Stored data:
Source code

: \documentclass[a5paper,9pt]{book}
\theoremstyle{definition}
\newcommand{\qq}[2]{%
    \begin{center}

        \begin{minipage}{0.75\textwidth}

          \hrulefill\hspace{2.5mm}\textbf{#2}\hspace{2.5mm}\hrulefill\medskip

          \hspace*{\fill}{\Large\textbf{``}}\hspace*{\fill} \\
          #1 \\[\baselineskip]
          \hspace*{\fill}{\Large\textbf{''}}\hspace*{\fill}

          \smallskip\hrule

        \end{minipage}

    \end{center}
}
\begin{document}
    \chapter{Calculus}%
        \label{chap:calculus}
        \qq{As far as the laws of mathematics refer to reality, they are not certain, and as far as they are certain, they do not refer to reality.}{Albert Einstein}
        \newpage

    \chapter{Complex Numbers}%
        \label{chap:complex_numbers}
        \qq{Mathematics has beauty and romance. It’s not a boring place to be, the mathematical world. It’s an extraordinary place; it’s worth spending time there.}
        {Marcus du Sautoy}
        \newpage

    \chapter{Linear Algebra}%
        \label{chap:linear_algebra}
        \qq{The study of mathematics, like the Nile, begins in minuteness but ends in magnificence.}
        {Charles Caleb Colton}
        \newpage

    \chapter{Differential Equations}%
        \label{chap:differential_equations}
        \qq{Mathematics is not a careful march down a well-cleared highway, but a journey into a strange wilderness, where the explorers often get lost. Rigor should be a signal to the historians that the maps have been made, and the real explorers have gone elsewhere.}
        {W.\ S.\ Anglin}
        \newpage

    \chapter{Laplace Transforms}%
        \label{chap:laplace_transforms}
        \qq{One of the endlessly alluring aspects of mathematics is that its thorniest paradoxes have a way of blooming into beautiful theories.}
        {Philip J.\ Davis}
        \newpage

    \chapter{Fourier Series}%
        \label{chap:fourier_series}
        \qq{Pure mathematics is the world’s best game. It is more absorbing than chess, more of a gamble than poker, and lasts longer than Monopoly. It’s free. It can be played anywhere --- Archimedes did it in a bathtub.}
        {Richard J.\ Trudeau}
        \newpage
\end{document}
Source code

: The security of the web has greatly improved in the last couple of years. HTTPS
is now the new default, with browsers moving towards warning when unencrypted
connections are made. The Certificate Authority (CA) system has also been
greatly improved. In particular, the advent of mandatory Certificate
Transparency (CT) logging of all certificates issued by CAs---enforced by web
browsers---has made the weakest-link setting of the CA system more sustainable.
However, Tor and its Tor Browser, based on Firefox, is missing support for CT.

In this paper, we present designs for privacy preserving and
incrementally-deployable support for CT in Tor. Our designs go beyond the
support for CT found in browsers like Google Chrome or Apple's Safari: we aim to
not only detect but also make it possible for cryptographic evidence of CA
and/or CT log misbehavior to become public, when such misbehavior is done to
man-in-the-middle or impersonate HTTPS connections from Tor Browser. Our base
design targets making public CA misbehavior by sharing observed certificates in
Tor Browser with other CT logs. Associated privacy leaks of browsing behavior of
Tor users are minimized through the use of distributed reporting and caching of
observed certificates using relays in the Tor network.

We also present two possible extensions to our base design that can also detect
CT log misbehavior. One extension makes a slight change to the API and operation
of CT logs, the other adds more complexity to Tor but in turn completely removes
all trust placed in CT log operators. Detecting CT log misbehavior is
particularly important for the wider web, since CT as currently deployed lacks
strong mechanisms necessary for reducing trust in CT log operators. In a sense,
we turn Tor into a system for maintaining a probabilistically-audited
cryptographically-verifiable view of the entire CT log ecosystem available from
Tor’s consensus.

Problem to solve:
Go through the entries above and copy out every line that includes the word "possible".

Result of the task:
not only detect but also make it possible for cryptographic evidence of CA
We also present two possible extensions to our base design that can also detect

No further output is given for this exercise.